Recently, some of you have received messages from your countries’ embassies regarding the approaching G20 Seoul Summit (November 11-12). These bulletins have cautioned that often, G20 meetings are accompanied by demonstrations, and extra police security, in different parts of the city. Previous G20 Summits have been met with demonstrations in their host cities, including outbreaks of violence.
To begin with, in Seoul, please be prepared for restrictions on pedestrian and driving traffic around the COEX complex around the time of the summit, from November 11-12, and before and after. Also, prepare for transportation delays if you live or work in that area.
Also, at the last major demonstrations in Seoul, the 2008 U.S. Beef/FTA protests, an English teacher was injured during a demonstration, not for provoking the police, but for being in the wrong place at the wrong time, during an outbreak of violence.

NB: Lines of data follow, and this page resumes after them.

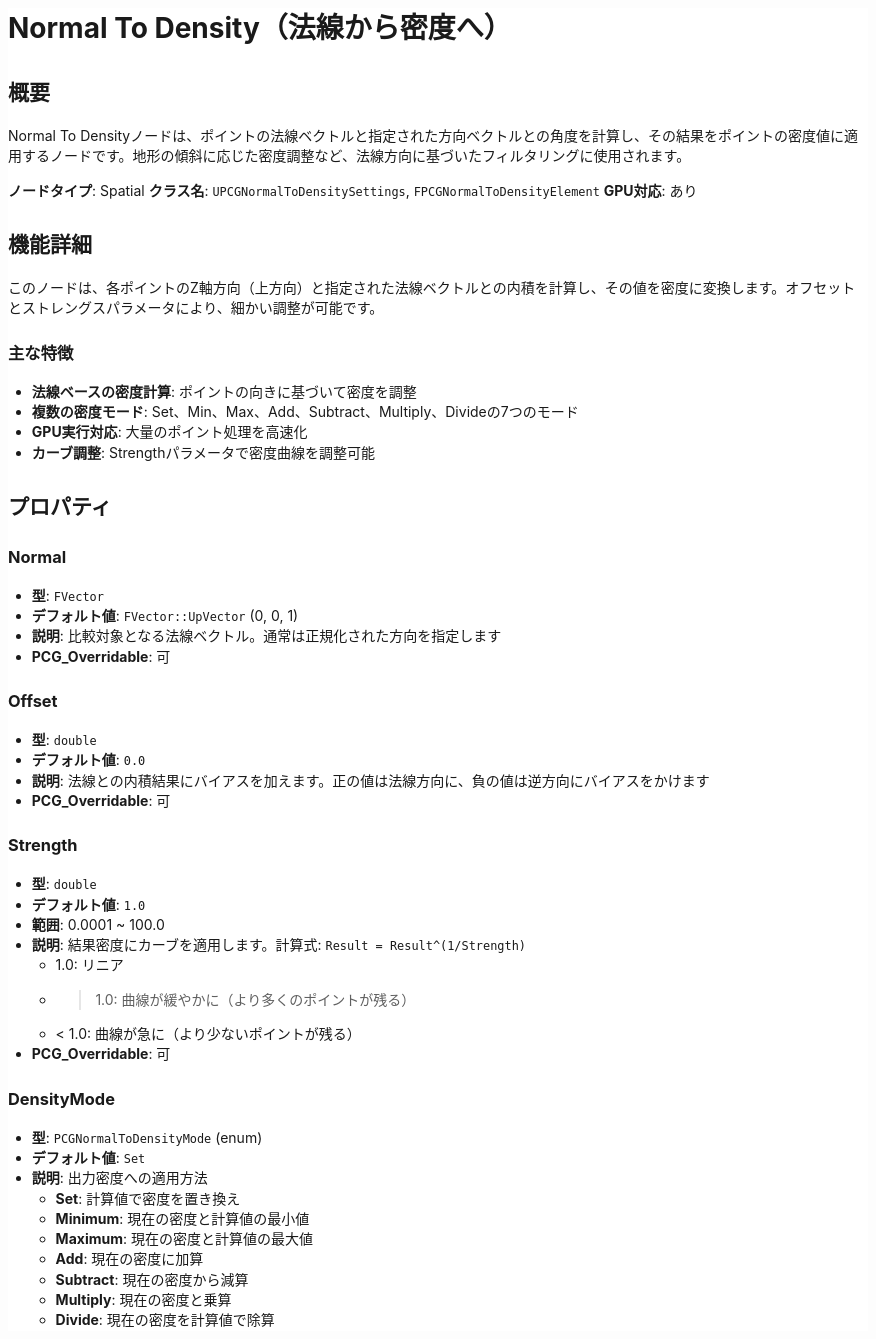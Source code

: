 # Normal To Density（法線から密度へ）

## 概要

Normal To Densityノードは、ポイントの法線ベクトルと指定された方向ベクトルとの角度を計算し、その結果をポイントの密度値に適用するノードです。地形の傾斜に応じた密度調整など、法線方向に基づいたフィルタリングに使用されます。

**ノードタイプ**: Spatial
**クラス名**: `UPCGNormalToDensitySettings`, `FPCGNormalToDensityElement`
**GPU対応**: あり

## 機能詳細

このノードは、各ポイントのZ軸方向（上方向）と指定された法線ベクトルとの内積を計算し、その値を密度に変換します。オフセットとストレングスパラメータにより、細かい調整が可能です。

### 主な特徴

- **法線ベースの密度計算**: ポイントの向きに基づいて密度を調整
- **複数の密度モード**: Set、Min、Max、Add、Subtract、Multiply、Divideの7つのモード
- **GPU実行対応**: 大量のポイント処理を高速化
- **カーブ調整**: Strengthパラメータで密度曲線を調整可能

## プロパティ

### Normal
- **型**: `FVector`
- **デフォルト値**: `FVector::UpVector` (0, 0, 1)
- **説明**: 比較対象となる法線ベクトル。通常は正規化された方向を指定します
- **PCG_Overridable**: 可

### Offset
- **型**: `double`
- **デフォルト値**: `0.0`
- **説明**: 法線との内積結果にバイアスを加えます。正の値は法線方向に、負の値は逆方向にバイアスをかけます
- **PCG_Overridable**: 可

### Strength
- **型**: `double`
- **デフォルト値**: `1.0`
- **範囲**: 0.0001 ~ 100.0
- **説明**: 結果密度にカーブを適用します。計算式: `Result = Result^(1/Strength)`
  - 1.0: リニア
  - > 1.0: 曲線が緩やかに（より多くのポイントが残る）
  - < 1.0: 曲線が急に（より少ないポイントが残る）
- **PCG_Overridable**: 可

### DensityMode
- **型**: `PCGNormalToDensityMode` (enum)
- **デフォルト値**: `Set`
- **説明**: 出力密度への適用方法
  - **Set**: 計算値で密度を置き換え
  - **Minimum**: 現在の密度と計算値の最小値
  - **Maximum**: 現在の密度と計算値の最大値
  - **Add**: 現在の密度に加算
  - **Subtract**: 現在の密度から減算
  - **Multiply**: 現在の密度と乗算
  - **Divide**: 現在の密度を計算値で除算
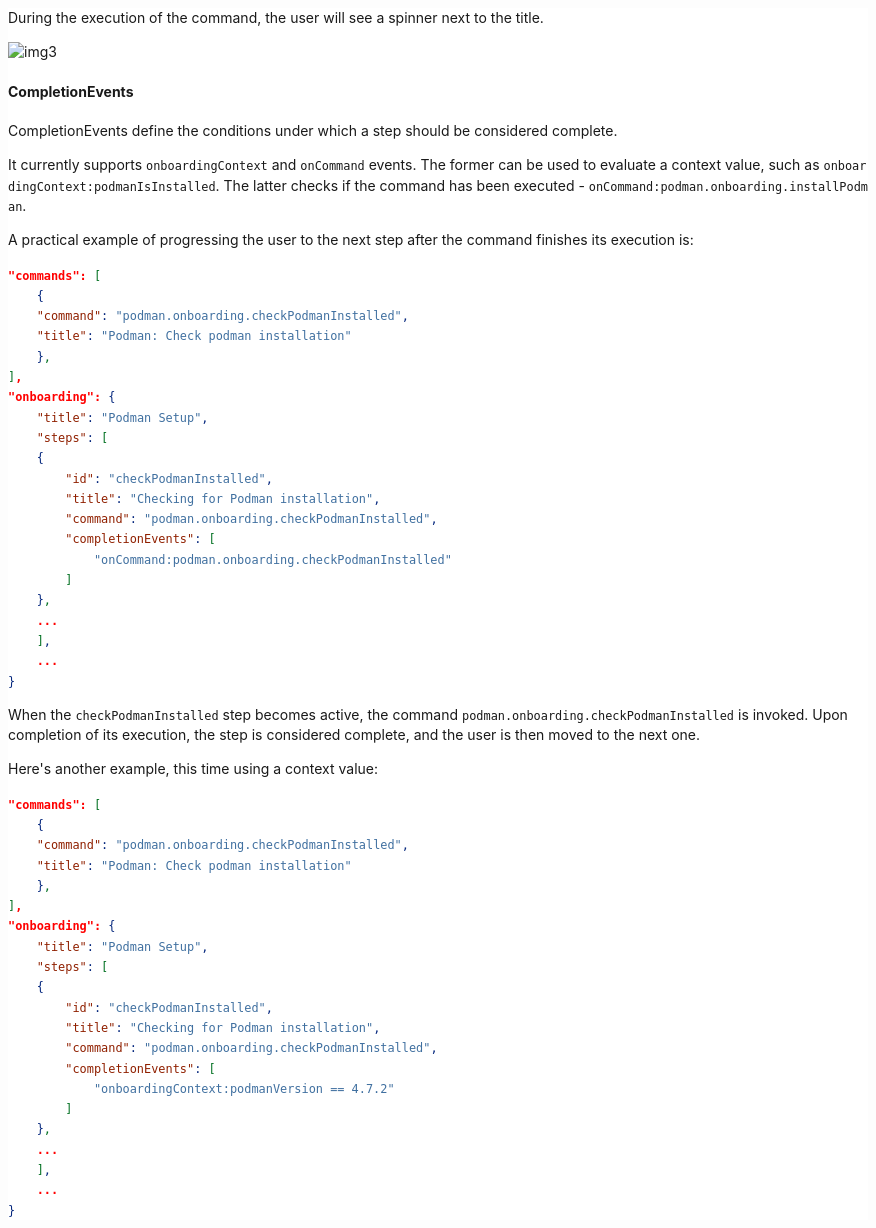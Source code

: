 During the execution of the command, the user will see a spinner next to the title.

![img3](/img/extensions/write/spinner_title.png)

#### CompletionEvents

CompletionEvents define the conditions under which a step should be considered complete.

It currently supports `onboardingContext` and `onCommand` events.
The former can be used to evaluate a context value, such as `onboardingContext:podmanIsInstalled`. The latter checks if the command has been executed - `onCommand:podman.onboarding.installPodman`.

A practical example of progressing the user to the next step after the command finishes its execution is:

```json
"commands": [
    {
    "command": "podman.onboarding.checkPodmanInstalled",
    "title": "Podman: Check podman installation"
    },
],
"onboarding": {
    "title": "Podman Setup",
    "steps": [
    {
        "id": "checkPodmanInstalled",
        "title": "Checking for Podman installation",
        "command": "podman.onboarding.checkPodmanInstalled",
        "completionEvents": [
            "onCommand:podman.onboarding.checkPodmanInstalled"
        ]
    },
    ...
    ],
    ...
}
```

When the `checkPodmanInstalled` step becomes active, the command `podman.onboarding.checkPodmanInstalled` is invoked. Upon completion of its execution, the step is considered complete, and the user is then moved to the next one.

Here's another example, this time using a context value:

```json
"commands": [
    {
    "command": "podman.onboarding.checkPodmanInstalled",
    "title": "Podman: Check podman installation"
    },
],
"onboarding": {
    "title": "Podman Setup",
    "steps": [
    {
        "id": "checkPodmanInstalled",
        "title": "Checking for Podman installation",
        "command": "podman.onboarding.checkPodmanInstalled",
        "completionEvents": [
            "onboardingContext:podmanVersion == 4.7.2"
        ]
    },
    ...
    ],
    ...
}
```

ATEK would like to alert English teachers in Seoul to use common sense in the COEX area, where the conference will be held, as well as around City Hall and downtown Seoul. Please exercise caution and around large gatherings, or areas of increased police presence.
ATEK has sent communications to the Seoul Metropolitan Police Agency expressing our confidence that police officers will do their utmost to ensure the safety of English teachers caught up in protest sites, whether out of curiosity or intent to demonstrate.
However, we would also like to inform ATEK’s non-Korean members of parts 2 and 3 of Article 17 in The Immigration Control Act (see source here) which states,
(2) No foreigner sojourning in the Republic of Korea shall engage in any political activity with the exception of cases as provided by this Act or other statutes[1]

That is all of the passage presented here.